Finally, an interesting drawback to the present
work - and psychotherapy research as a whole - is the paucity of attention paid
to the disorder-specific and therapy-specific nature of the therapy
relationship. It is too early to aggregate the research on how the patient's
primary disorder or the type of treatment impacts the therapy relationship, but
there are early links. For example, in the National Institute on Drug Abuse
Collaborative Cocaine Treatment Study, higher levels of the working alliance
were associated with increased retention in supportive-expressive therapy, but
in cognitive therapy, higher levels of alliance were associated with decreased
retention (Barber et al., 2001).
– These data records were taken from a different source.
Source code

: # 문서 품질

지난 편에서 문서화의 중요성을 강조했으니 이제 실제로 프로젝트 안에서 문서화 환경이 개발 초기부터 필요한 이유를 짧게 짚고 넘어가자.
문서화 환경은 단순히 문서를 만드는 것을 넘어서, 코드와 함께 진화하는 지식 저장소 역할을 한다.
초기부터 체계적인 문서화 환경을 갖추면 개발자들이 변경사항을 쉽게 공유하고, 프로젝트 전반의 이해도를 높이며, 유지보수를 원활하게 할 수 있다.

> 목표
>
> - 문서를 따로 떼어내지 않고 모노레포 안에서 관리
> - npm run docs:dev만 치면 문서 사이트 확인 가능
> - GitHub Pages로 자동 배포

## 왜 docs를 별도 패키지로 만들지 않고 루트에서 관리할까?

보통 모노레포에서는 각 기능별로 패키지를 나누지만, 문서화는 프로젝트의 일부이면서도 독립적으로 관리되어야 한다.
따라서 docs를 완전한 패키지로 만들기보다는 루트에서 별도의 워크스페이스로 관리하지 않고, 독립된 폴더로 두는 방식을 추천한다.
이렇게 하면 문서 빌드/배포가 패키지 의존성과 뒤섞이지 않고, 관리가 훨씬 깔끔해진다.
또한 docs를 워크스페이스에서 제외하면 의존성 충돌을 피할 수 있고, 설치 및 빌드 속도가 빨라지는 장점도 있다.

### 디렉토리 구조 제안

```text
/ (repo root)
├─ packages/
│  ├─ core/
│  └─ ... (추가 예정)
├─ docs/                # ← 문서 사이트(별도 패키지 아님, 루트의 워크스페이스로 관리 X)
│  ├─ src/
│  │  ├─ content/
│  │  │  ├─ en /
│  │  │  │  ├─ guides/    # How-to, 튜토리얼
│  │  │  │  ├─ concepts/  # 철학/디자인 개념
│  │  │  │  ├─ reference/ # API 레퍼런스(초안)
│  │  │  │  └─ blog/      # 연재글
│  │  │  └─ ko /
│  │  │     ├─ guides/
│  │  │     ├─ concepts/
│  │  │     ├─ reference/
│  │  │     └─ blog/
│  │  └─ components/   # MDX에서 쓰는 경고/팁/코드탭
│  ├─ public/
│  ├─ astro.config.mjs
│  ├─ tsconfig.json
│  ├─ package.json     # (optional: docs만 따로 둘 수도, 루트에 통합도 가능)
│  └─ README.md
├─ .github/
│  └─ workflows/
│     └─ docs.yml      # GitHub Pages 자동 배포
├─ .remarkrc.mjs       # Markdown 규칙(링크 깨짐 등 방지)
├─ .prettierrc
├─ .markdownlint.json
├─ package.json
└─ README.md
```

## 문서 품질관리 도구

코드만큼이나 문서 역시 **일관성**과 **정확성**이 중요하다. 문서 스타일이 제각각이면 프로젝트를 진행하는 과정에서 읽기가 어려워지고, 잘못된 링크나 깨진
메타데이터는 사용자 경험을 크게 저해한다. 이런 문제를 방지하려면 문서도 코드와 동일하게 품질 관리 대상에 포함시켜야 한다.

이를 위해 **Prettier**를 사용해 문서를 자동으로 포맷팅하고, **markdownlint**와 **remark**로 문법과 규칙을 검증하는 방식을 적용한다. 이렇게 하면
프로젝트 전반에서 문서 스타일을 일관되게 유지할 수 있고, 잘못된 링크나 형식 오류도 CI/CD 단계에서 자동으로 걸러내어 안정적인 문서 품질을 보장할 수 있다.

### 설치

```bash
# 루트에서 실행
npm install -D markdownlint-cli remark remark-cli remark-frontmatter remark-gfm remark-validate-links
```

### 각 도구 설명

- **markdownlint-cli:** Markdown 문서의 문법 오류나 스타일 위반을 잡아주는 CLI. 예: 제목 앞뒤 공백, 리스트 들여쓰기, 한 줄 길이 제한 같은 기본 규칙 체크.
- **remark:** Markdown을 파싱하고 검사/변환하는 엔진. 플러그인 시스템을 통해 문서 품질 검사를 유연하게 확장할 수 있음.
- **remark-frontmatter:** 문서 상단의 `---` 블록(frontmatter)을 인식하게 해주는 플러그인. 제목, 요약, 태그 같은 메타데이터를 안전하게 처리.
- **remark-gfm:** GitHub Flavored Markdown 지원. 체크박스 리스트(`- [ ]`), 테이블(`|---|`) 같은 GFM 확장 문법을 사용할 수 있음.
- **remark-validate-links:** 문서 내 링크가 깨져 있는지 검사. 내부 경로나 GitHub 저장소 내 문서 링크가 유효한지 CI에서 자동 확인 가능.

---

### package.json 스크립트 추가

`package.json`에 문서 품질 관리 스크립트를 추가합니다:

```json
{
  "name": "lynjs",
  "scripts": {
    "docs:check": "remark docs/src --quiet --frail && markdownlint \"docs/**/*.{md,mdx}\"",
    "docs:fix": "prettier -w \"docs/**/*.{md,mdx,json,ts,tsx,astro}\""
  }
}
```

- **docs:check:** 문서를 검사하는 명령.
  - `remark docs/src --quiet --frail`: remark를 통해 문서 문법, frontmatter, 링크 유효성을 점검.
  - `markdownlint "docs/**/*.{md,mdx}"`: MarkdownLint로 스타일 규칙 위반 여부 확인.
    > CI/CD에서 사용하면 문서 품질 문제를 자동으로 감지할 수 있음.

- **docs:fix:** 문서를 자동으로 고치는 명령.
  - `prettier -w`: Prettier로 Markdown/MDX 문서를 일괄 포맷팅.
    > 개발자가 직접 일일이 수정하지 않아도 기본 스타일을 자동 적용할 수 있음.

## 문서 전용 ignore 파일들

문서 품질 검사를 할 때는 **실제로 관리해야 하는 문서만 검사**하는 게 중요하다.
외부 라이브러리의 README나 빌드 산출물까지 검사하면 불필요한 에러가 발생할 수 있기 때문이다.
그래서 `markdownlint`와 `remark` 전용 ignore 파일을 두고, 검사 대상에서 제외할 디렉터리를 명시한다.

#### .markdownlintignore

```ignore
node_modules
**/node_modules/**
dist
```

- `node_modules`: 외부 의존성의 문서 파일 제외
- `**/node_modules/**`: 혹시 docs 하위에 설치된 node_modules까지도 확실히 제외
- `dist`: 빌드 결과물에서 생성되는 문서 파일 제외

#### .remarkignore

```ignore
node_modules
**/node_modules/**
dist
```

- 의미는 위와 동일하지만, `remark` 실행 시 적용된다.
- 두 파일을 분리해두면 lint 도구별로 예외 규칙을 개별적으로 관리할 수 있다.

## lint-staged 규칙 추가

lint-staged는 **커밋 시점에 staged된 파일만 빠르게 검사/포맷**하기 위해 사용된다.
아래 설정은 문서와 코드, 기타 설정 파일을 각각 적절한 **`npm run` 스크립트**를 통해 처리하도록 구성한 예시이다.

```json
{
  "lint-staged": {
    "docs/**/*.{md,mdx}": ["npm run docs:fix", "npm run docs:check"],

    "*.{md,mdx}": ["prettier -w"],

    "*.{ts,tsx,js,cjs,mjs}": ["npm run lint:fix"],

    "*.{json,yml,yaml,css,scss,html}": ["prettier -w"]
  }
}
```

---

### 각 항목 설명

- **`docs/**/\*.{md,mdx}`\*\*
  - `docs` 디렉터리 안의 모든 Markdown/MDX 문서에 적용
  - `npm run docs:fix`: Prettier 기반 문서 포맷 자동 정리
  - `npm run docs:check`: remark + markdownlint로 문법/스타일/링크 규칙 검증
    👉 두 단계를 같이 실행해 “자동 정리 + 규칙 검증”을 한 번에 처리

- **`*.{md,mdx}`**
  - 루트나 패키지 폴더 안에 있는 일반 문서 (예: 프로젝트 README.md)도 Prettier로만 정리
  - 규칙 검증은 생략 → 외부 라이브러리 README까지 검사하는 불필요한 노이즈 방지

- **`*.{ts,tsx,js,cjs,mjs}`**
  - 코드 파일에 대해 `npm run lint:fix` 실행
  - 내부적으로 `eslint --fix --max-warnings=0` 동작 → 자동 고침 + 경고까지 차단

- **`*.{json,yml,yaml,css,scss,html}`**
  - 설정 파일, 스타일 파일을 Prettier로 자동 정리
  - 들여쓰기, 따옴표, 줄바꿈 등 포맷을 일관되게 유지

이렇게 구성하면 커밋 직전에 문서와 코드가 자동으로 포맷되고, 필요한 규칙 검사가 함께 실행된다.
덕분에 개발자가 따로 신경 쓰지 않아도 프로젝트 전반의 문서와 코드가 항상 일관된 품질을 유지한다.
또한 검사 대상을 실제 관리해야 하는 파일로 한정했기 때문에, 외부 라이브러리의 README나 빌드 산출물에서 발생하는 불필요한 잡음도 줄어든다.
In the treatment of anxiety disorders (GAD and
OCD), the specific treatments seem to exhibit many times the effect size than
for the therapy relationship, but in depression, the relationship appears more
powerful. The therapeutic alliance in the NIMH Treatment of Depression
Collaborative Research Program, in both psychotherapy and pharmacotherapy,
emerged as the leading force in reducing a patients' depression (Krupnick et
al., 1996). The therapeutic relationship probably exhibits more causal impact in
some disorders and in some therapies than others. As with research on specific
treatments, it may no longer suffice to ask "Does the relationship
work?" but "How does the relationship work for this disorder and this
therapy"
Frequently Asked Questions
The Division of Psychotherapy's Task Force on
Empirically Supported Therapy Relationships has provoked considerable interest
and enthusiasm in the professional community. At the same time, it has lead to
misunderstandings and reservations. I will conclude by addressing frequently
asked questions (FAQs) about the Task Force's objectives and results.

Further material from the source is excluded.